Early that evening, despite the pleas of Raj, the handsome hotel desk clerk, that I stay for his sister’s upcoming wedding, I departed Agra by train for the ashram in southern India that was my true destination. Out of compassion for the devotees there—plus the fear they might insist on giving me a free trip back—I choose not to disclose the precise location of this ashram, from which I did not immediately flee, as I’d have liked, but at which I suffered two weeks, mainly because I was too sick to leave.
No, it’s not what you’re thinking. My bowels staunchly maintained their customary inertia. But I had picked up a cold on the plane from Houston and then I developed a sore on the right side of my nose that throbbed, pulsated, vibrated, glowed in the dark and did everything short of ejecting balls of fire, so inflamed it was. When I finally punctured it with a needle (sterilized beforehand)—you don’t want to know what oozed out—and it began to heal, I realized what a dark and ironic sense of humor God has. A perfectly round, red scab appeared exactly where Indian women pierce their noses and insert a jewel! It was sort of a rough ruby, and I am proud to say I got three compliments before it dropped off.
They tried to starve me at the ashram, and nearly succeeded. O.K.—maybe they weren’t actually trying, but how can even the most unskilled cook boil rice and veggies until every last nutrient has been destroyed and the grains of rice have morphed into pabulum? Although there was virtually nothing edible, I must have some good karma in the bank because there was an espresso machine from which I could obtain my daily infusion of vital fluid. My food fantasies grew more intense than any TV cooking show could inspire. I won’t say it was the worst food I’ve ever tasted. Let’s just say I’ll never again utter a discouragin’ word about airplane cuisine.

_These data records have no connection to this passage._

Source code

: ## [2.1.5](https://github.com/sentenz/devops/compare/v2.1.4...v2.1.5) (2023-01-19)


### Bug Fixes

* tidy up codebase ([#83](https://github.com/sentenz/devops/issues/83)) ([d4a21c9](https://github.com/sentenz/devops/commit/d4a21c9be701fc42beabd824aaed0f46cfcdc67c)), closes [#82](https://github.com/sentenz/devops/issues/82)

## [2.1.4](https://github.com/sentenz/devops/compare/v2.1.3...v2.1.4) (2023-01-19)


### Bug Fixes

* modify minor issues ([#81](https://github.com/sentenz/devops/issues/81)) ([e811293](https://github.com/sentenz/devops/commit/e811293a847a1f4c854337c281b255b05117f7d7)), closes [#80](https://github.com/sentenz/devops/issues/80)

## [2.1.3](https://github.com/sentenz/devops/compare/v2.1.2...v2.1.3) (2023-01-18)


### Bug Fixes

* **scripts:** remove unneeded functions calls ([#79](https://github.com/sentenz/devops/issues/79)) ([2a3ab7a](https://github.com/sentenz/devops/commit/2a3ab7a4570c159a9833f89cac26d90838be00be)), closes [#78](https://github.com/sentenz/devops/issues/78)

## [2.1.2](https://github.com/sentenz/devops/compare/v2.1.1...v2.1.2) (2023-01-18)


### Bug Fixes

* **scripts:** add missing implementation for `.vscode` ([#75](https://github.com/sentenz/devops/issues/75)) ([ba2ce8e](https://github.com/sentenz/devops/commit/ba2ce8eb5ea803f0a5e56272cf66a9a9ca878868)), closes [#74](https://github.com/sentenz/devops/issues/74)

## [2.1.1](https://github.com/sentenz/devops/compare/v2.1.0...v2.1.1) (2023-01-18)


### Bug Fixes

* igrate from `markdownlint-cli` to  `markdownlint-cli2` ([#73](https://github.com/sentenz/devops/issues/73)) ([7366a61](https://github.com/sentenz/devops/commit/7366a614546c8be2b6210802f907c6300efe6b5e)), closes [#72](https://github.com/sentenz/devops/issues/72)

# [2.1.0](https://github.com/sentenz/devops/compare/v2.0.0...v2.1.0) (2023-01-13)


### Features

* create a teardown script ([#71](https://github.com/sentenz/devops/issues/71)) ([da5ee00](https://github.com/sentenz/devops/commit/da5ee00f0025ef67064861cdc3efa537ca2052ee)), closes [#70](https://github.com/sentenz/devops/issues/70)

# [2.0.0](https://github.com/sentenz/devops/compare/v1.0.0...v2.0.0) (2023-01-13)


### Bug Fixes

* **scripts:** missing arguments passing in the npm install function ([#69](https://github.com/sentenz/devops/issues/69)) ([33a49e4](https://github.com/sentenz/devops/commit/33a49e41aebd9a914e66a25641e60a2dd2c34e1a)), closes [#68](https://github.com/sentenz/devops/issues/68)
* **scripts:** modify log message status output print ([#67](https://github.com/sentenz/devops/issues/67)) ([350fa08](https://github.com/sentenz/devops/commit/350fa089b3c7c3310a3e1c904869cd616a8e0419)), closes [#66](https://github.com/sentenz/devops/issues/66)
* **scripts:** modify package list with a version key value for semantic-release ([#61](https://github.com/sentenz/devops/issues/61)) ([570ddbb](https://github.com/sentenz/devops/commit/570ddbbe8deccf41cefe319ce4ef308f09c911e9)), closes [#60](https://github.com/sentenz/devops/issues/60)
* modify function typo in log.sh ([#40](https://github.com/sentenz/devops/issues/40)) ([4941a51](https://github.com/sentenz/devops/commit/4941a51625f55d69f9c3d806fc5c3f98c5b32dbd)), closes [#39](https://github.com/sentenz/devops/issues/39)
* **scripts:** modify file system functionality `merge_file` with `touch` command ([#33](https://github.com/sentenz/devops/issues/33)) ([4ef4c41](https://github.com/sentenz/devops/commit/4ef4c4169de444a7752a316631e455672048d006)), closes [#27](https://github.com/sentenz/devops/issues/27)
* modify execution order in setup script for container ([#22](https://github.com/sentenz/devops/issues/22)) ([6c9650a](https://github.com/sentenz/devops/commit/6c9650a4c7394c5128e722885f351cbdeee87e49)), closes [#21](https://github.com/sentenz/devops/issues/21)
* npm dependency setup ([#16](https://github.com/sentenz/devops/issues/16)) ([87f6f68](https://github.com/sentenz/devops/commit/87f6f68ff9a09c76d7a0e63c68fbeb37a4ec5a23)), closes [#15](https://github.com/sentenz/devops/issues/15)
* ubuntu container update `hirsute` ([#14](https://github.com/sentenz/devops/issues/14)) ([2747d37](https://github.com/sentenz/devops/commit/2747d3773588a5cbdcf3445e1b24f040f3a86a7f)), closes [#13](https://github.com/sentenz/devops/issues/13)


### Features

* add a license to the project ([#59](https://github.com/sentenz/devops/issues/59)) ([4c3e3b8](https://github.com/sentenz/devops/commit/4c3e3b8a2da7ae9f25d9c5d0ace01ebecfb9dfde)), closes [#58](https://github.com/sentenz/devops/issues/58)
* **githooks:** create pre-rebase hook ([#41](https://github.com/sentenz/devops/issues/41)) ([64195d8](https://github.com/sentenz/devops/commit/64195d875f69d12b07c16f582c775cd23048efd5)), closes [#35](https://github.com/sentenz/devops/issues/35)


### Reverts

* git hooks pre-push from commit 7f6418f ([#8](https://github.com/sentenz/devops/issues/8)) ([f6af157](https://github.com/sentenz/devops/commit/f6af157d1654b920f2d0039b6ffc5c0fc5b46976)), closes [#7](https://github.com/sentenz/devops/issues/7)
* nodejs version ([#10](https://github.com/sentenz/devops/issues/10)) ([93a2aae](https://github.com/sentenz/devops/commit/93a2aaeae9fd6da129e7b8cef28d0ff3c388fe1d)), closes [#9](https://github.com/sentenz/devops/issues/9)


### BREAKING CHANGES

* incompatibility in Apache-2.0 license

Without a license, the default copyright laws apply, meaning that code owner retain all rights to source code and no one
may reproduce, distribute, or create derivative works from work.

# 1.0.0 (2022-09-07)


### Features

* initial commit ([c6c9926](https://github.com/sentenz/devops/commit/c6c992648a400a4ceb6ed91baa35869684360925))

Having returned to my beloved San Miguel, I was able to sit down and reflect at my leisure on what went wrong. (Be assured the Indian people I met were courteous, friendly, beautiful, helpful and kind.) So what, essentially, was my problem? I think I have that figured out. Timing, they say, is everything, and I got to India half a century too late. I’m certain I would have loved it during British rule.
Lest I make the same mistake again and find myself in Sri Lanka or the wrong Georgia, I have compiled a list of what I now consider my Basic Needs. In the hope that I might save even one soul the misery I endured, I give it to you here:
-Never go anywhere that’s more than two kilometers from a major university and a liquor store.
-Always ask the management, “Is there a reading lamp and does your library contain anything more current than the Bhaghavadgita?”
-Don’t just inquire about hot water. Stand in the bathroom with the water running until you have a third-degree burn on your index finger.
-Say to a native, “Thank God there’s no McDonald’s here!” and if he doesn’t immediately correct you, grab the first rickshaw out.
All right, so I’m not Mother Teresa. As that modern-day philosopher, Popeye, says, “I am what I am and that’s all that I am.” After all, on The Path, as we Seekers like to call it, Self-Acceptance is one of the first stops, isn’t it? And by the way, does anyone out there have the skinny on a cheap flight to Vegas?